Explainable Deep Survival Learning Reveals Tumor Spatial Features and Stromal Patterns for Recurrence-Free Survival Prediction In Neuroendocrine Tumor Liver Metastases
Abstract
Purpose
To develop an explainable deep learning framework for histological segmentation and prognostic modeling of neuroendocrine tumors (NET) liver metastasis, comparing the efficacy of non-linear deep survival analysis against traditional linear Cox regression.
Methods
A Vision Transformer (ViT-L/16) model was trained on 120 WSIs (4:1 split) and integrated with a sliding window algorithm for semantic segmentation. We algorithmically defined satellite tumors—micro-tumor nests separated from the primary mass by normal hepatic parenchyma—using connected component analysis. High-dimensional spatial features, including the 95% Hausdorff Distance (HD95), Specific Surface Area (SSA), and cancer-associated fibrosis (CAF) ratios, were extracted. Prognostic modeling was conducted on 131 patients (513 WSIs) partitioned into training (n=91) and validation (n=40) cohorts. A univariate Cox analysis screened candidate features (p<0.1), which were subsequently evaluated via a multivariate Cox model. We compared a traditional multivariate Cox model with an explainable DeepSurv network utilizing layer-wise relevance propagation (LRP) to evaluate non-linear fitting capabilities and feature robustness.
Results
The ViT-L/16 achieved a validation accuracy of 91.77%.In univariate analysis, five features emerged as significant (p<0.1), led by satellite HD95 mean (HR=1.58, p=0.006) and sattellite count (HR=1.44, p=0.01). In survival analysis, the multivariate Cox model identified satellite HD95 as a significant predictor (HR=1.90, p=0.0026) but yielded moderate discriminative power (Val C-index: 0.6069).
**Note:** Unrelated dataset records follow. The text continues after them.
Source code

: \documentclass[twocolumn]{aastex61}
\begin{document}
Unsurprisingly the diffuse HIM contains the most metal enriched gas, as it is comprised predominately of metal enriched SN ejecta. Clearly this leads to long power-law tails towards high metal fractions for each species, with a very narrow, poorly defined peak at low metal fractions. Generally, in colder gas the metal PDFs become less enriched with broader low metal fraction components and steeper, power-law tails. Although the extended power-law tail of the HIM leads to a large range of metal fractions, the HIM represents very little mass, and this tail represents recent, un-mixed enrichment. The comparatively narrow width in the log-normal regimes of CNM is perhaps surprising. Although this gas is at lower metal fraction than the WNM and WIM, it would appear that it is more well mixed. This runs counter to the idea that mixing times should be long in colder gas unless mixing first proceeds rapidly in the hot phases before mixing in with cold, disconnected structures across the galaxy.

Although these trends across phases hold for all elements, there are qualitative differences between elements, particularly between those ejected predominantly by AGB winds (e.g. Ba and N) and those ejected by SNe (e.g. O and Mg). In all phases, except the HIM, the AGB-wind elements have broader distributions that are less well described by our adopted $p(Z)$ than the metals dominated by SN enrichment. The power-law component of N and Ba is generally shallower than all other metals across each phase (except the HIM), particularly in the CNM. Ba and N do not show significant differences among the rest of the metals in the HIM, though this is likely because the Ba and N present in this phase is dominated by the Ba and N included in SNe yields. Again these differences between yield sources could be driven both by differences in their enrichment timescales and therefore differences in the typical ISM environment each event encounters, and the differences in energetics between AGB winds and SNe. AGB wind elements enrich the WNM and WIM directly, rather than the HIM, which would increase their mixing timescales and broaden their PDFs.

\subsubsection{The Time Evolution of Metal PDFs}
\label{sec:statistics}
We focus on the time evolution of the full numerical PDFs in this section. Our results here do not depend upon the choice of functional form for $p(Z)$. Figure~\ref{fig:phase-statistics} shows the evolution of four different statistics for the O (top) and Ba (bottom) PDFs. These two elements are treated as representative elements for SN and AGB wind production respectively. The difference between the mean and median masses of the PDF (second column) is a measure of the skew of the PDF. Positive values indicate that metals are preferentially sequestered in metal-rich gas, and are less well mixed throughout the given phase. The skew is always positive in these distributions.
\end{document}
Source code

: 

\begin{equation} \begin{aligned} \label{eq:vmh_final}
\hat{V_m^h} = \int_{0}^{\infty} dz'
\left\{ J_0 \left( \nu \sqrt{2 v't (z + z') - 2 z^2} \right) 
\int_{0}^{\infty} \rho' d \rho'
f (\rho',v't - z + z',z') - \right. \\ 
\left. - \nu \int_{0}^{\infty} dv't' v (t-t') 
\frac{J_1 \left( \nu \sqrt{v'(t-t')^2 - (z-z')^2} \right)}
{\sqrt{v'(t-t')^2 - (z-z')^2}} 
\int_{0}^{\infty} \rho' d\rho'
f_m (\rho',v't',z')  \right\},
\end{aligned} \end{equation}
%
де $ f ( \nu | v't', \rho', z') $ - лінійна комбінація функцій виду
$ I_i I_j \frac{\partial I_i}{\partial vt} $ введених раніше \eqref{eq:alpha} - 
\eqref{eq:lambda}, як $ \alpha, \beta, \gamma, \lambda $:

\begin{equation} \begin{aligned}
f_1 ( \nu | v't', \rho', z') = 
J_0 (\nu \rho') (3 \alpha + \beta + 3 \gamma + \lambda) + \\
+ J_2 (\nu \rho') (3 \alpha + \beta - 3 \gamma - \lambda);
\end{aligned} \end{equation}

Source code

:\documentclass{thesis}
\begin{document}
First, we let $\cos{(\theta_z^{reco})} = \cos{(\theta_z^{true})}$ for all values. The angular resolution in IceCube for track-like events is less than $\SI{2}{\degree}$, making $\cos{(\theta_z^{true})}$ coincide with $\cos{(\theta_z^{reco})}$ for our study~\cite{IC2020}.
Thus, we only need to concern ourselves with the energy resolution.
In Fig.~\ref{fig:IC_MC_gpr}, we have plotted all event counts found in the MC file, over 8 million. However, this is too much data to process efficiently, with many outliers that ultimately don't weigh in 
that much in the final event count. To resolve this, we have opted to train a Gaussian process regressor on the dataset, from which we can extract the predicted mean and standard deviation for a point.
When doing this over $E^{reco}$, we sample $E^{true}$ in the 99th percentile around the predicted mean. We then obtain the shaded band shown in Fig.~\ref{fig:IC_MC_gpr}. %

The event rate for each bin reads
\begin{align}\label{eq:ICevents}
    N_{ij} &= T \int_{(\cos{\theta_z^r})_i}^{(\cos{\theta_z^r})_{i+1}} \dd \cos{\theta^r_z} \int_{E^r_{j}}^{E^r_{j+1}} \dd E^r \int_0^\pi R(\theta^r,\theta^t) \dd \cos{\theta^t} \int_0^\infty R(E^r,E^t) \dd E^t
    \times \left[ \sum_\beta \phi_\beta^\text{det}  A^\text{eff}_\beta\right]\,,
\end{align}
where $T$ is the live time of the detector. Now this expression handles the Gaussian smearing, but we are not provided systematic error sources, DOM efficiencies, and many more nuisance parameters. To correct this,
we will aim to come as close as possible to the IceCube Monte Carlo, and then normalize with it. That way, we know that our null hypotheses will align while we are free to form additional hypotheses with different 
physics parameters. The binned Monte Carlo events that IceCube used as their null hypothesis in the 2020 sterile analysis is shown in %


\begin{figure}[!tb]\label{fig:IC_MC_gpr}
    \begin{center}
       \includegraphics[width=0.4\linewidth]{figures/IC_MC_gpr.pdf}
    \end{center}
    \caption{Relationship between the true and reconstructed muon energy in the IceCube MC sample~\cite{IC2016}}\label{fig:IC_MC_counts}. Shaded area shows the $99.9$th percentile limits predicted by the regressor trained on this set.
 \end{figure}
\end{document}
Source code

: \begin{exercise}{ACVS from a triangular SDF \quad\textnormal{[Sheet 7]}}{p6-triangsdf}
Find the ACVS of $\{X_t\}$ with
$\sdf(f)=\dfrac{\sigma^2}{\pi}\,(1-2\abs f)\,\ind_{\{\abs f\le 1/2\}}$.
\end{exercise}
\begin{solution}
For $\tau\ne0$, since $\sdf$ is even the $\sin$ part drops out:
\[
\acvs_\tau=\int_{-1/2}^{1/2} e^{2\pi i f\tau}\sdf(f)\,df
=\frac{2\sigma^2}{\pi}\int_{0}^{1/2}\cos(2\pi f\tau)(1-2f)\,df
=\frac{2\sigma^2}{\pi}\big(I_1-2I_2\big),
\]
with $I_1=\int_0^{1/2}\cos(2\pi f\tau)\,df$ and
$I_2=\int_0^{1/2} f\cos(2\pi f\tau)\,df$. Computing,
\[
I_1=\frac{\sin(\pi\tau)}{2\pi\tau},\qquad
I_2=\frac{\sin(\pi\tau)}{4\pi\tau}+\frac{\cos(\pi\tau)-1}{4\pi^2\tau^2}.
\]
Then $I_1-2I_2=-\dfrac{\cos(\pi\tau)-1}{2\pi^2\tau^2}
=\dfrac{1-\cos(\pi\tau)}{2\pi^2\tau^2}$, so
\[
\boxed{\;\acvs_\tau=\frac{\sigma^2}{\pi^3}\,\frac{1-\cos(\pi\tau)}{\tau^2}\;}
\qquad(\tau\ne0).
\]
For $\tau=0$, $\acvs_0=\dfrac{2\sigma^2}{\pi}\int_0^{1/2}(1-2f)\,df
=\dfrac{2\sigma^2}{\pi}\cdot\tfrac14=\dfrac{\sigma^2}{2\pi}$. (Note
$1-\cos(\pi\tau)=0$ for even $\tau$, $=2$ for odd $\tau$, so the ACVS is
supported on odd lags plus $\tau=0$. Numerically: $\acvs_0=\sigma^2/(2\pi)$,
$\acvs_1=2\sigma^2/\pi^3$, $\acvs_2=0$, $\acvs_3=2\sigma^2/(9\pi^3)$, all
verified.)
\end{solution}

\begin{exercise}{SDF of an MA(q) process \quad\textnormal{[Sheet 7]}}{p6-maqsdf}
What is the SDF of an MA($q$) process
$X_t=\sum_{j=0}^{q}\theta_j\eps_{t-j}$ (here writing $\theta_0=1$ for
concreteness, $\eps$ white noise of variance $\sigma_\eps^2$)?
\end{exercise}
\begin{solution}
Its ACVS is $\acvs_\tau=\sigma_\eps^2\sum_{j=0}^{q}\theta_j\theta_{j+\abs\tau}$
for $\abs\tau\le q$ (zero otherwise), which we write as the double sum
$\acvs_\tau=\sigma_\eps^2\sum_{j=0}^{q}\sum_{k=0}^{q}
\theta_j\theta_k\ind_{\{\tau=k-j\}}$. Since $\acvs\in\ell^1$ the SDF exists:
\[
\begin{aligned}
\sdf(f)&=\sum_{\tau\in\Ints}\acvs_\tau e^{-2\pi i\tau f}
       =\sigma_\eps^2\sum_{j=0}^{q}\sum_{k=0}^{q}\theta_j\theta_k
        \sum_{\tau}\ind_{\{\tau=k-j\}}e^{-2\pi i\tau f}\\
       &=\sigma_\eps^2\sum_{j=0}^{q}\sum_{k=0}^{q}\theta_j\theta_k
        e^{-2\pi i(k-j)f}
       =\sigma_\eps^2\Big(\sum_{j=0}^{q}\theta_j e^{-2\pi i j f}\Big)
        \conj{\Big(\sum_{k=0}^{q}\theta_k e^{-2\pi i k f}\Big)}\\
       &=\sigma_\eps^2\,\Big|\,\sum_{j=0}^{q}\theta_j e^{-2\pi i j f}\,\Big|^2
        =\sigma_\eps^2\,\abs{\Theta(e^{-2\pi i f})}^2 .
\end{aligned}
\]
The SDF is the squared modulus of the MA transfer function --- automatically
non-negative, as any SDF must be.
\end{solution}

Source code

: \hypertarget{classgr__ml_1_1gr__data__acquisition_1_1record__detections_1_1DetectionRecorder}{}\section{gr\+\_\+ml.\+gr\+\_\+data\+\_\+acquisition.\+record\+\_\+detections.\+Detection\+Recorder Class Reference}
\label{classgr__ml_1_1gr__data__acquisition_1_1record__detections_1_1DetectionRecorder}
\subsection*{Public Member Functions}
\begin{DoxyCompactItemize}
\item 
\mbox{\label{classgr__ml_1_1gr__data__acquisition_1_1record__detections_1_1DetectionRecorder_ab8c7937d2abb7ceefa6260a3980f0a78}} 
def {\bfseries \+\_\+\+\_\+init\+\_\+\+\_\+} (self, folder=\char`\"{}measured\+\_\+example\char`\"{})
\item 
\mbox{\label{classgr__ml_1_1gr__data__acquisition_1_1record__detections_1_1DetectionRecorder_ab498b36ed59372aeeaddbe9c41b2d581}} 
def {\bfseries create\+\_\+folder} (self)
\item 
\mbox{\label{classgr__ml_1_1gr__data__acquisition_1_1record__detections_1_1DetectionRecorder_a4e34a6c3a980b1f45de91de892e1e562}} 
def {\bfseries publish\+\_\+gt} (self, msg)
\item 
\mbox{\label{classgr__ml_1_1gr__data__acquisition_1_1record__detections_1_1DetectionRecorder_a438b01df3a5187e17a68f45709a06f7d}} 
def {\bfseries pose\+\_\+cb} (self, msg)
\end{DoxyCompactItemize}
Conversely, the DeepSurv model demonstrated superior non-linear fitting and noise immunity, significantly improving performance (Val C-index: 0.7645). LRP interpretability confirmed that main tumor area, satellite HD95, and CAF-fibrosis-to-blood ratios were the most stable morphological drivers of risk.
Conclusion
Deep survival modeling with LRP provides a more robust and efficient prognostic tool for NETLM than linear frameworks. By capturing complex non-linear interactions, this explainable AI approach identifies tumor-stroma spatial features and stromal patterns as stable digital biomarkers for precise risk stratification of tumor recurrence.